[<prev] [next>] [<thread-prev] [thread-next>] [day] [month] [year] [list]
Message-ID: <20250311120230.61774-9-swapnil.sapkal@amd.com>
Date: Tue, 11 Mar 2025 12:02:30 +0000
From: Swapnil Sapkal <swapnil.sapkal@....com>
To: <peterz@...radead.org>, <mingo@...hat.com>, <acme@...nel.org>,
<namhyung@...nel.org>, <irogers@...gle.com>, <james.clark@....com>
CC: <ravi.bangoria@....com>, <swapnil.sapkal@....com>, <yu.c.chen@...el.com>,
<mark.rutland@....com>, <alexander.shishkin@...ux.intel.com>,
<jolsa@...nel.org>, <rostedt@...dmis.org>, <vincent.guittot@...aro.org>,
<adrian.hunter@...el.com>, <kan.liang@...ux.intel.com>,
<gautham.shenoy@....com>, <kprateek.nayak@....com>, <juri.lelli@...hat.com>,
<yangjihong@...edance.com>, <void@...ifault.com>, <tj@...nel.org>,
<sshegde@...ux.ibm.com>, <linux-kernel@...r.kernel.org>,
<linux-perf-users@...r.kernel.org>, <santosh.shukla@....com>,
<ananth.narayan@....com>, <sandipan.das@....com>
Subject: [PATCH v3 8/8] perf sched stats: Add details in man page
Document perf sched stats purpose, usage examples and guide on
how to interpret the report data in the perf-sched man page.
Signed-off-by: Swapnil Sapkal <swapnil.sapkal@....com>
Signed-off-by: Ravi Bangoria <ravi.bangoria@....com>
---
tools/perf/Documentation/perf-sched.txt | 243 +++++++++++++++++++++++-
1 file changed, 242 insertions(+), 1 deletion(-)
diff --git a/tools/perf/Documentation/perf-sched.txt b/tools/perf/Documentation/perf-sched.txt
index 6dbbddb6464d..c674d95e2811 100644
--- a/tools/perf/Documentation/perf-sched.txt
+++ b/tools/perf/Documentation/perf-sched.txt
@@ -8,7 +8,7 @@ perf-sched - Tool to trace/measure scheduler properties (latencies)
SYNOPSIS
--------
[verse]
-'perf sched' {record|latency|map|replay|script|timehist}
+'perf sched' {record|latency|map|replay|script|timehist|stats}
DESCRIPTION
-----------
@@ -80,8 +80,249 @@ There are several variants of 'perf sched':
Times are in msec.usec.
+ 'perf sched stats {record | report | diff} <command>' to capture, report the diff
+ in schedstat counters and show the difference between perf sched stats report.
+ schedstat counters which are present in the linux kernel which are exposed through
+ the file ``/proc/schedstat``. These counters are enabled or disabled via the
+ sysctl governed by the file ``/proc/sys/kernel/sched_schedstats``. These counters
+ accounts for many scheduler events such as ``schedule()`` calls, load-balancing
+ events, ``try_to_wakeup()`` call among others.

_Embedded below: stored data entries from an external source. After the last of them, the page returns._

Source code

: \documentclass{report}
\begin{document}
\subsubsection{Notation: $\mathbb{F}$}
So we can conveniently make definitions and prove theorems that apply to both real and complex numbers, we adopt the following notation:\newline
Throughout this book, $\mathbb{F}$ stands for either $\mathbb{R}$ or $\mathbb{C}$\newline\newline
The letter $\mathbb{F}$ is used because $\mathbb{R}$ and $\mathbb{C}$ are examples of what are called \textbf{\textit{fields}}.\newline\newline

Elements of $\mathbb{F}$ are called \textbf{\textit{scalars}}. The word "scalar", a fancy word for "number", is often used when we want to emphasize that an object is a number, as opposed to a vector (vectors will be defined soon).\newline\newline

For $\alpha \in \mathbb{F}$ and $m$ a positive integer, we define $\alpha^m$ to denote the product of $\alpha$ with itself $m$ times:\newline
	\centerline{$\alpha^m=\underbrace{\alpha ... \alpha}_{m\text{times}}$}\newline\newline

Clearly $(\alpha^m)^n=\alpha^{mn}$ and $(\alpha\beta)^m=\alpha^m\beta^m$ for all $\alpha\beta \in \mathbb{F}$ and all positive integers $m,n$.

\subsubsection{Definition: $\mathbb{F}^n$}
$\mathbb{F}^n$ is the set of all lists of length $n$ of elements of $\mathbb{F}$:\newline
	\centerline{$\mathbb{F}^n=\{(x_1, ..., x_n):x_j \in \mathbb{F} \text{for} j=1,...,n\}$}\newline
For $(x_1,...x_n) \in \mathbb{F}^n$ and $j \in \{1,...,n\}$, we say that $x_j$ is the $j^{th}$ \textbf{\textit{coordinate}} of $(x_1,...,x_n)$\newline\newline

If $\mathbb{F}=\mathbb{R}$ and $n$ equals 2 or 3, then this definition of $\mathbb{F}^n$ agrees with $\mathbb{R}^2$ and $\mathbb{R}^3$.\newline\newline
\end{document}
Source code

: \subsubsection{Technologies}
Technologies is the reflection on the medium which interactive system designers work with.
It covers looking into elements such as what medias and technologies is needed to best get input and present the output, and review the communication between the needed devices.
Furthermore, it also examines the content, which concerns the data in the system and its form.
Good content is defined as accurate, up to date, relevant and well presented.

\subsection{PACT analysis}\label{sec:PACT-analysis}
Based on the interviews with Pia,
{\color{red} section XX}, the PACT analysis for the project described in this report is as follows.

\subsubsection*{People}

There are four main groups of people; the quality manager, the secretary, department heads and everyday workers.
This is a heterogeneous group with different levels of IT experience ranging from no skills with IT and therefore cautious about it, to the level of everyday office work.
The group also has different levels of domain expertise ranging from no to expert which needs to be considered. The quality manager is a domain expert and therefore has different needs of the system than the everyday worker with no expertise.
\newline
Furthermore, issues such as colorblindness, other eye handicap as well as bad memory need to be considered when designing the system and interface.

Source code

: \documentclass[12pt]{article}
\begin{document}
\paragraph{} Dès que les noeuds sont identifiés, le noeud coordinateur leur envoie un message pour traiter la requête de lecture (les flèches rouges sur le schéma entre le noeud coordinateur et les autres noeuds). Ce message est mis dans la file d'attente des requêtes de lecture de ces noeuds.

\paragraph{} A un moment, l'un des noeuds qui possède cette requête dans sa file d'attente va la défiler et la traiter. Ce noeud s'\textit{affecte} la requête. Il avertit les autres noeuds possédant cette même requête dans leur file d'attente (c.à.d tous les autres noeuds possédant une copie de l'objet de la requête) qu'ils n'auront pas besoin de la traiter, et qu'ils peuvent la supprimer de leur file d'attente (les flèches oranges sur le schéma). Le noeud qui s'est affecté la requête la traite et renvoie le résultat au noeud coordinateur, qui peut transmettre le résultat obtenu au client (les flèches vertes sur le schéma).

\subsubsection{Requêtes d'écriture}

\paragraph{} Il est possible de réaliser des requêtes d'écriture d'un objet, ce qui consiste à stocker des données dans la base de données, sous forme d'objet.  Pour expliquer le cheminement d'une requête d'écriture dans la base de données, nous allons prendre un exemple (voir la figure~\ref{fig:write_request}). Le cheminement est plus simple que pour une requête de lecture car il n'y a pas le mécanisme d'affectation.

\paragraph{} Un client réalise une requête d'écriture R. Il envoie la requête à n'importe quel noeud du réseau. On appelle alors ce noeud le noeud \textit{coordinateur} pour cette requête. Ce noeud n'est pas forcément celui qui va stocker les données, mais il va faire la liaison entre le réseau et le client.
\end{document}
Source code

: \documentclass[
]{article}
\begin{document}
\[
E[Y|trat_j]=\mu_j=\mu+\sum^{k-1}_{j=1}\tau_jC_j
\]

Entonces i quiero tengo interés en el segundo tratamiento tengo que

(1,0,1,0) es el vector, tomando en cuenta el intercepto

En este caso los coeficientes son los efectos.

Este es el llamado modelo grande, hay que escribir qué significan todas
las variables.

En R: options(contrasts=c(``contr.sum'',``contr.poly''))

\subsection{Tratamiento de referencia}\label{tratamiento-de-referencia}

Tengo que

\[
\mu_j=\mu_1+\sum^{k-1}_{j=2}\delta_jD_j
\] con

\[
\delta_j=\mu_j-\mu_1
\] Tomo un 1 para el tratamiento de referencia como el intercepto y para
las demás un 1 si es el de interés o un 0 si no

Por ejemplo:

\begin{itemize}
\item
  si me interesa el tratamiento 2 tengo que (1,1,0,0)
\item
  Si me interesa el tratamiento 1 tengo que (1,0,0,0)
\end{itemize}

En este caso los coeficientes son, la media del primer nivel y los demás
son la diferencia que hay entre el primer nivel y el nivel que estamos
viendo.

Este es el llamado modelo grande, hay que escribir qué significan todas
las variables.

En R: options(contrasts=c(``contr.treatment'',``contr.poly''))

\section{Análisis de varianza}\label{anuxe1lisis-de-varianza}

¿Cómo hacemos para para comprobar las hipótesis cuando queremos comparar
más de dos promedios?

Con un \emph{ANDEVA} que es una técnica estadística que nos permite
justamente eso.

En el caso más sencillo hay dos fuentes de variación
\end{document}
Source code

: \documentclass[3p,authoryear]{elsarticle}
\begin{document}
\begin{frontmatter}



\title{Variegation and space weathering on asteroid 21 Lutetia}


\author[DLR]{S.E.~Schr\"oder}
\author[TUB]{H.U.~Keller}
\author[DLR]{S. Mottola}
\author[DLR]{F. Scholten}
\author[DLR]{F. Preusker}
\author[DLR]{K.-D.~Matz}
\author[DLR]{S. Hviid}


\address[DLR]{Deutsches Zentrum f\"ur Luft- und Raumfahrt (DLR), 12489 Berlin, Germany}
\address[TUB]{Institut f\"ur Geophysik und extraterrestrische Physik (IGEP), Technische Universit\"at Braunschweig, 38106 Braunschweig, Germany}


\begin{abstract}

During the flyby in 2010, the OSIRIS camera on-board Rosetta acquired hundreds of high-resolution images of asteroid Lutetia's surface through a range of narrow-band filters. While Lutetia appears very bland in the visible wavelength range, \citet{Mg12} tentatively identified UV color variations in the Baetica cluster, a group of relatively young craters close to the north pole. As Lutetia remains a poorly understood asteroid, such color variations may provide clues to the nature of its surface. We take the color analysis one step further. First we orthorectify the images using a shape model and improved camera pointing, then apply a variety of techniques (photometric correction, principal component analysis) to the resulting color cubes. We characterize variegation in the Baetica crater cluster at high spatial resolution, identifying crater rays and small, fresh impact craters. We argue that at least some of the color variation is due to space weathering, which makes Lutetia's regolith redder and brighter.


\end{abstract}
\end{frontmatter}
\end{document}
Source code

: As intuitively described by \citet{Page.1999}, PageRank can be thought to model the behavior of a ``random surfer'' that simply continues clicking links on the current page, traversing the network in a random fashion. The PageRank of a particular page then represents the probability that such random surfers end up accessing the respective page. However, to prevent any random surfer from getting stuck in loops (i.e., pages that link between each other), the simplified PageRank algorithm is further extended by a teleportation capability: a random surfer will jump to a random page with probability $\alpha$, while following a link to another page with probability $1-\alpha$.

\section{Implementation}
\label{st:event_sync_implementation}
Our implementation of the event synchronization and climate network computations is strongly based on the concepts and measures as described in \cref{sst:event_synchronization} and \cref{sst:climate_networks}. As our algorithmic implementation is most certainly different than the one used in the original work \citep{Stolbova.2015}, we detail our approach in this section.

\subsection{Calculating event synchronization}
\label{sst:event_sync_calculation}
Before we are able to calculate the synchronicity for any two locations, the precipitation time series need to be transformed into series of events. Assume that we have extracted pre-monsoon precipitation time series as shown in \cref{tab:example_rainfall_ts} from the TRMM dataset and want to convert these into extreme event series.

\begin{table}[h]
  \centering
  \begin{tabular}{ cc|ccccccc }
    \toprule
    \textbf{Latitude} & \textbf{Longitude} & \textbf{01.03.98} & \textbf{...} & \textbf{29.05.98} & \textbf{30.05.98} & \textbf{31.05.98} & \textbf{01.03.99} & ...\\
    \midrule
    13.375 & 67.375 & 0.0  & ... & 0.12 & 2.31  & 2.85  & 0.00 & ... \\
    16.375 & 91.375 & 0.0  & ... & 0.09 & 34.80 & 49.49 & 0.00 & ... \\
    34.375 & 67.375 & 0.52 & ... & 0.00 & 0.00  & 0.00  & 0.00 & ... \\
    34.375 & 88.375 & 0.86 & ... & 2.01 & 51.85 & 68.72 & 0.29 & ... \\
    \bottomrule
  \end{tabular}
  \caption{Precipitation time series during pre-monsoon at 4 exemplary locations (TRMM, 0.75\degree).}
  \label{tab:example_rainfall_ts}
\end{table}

This is useful in understading the
+ scheduler behavior for the workload.
+
+ Note: The tool will not give correct results if there is topological reordering or
+ online/offline of cpus in between capturing snapshots of `/proc/schedstat`.
+
+ Example usage:
+ perf sched stats record -- sleep 1
+ perf sched stats report
+ perf sched stats diff
+
+ A detailed description of the schedstats can be found in the Kernel Documentation:
+ https://www.kernel.org/doc/html/latest/scheduler/sched-stats.html
+
+ The result can be interprested as follows:
+
+ The `perf sched stats report` starts with description of the columns present in
+ the report. These column names are gievn before cpu and domain stats to improve
+ the readability of the report.
+
+ ----------------------------------------------------------------------------------------------------
+ DESC -> Description of the field
+ COUNT -> Value of the field
+ PCT_CHANGE -> Percent change with corresponding base value
+ AVG_JIFFIES -> Avg time in jiffies between two consecutive occurrence of event
+ ----------------------------------------------------------------------------------------------------
+
+ Next is the total profiling time in terms of jiffies:
+
+ ----------------------------------------------------------------------------------------------------
+ Time elapsed (in jiffies) : 24537
+ ----------------------------------------------------------------------------------------------------
+
+ Next is CPU scheduling statistics. These are simple diffs of /proc/schedstat
+ CPU lines along with description. The report also prints % relative to base stat.
+
+ In the example below, schedule() left the CPU0 idle 98.19% of the time.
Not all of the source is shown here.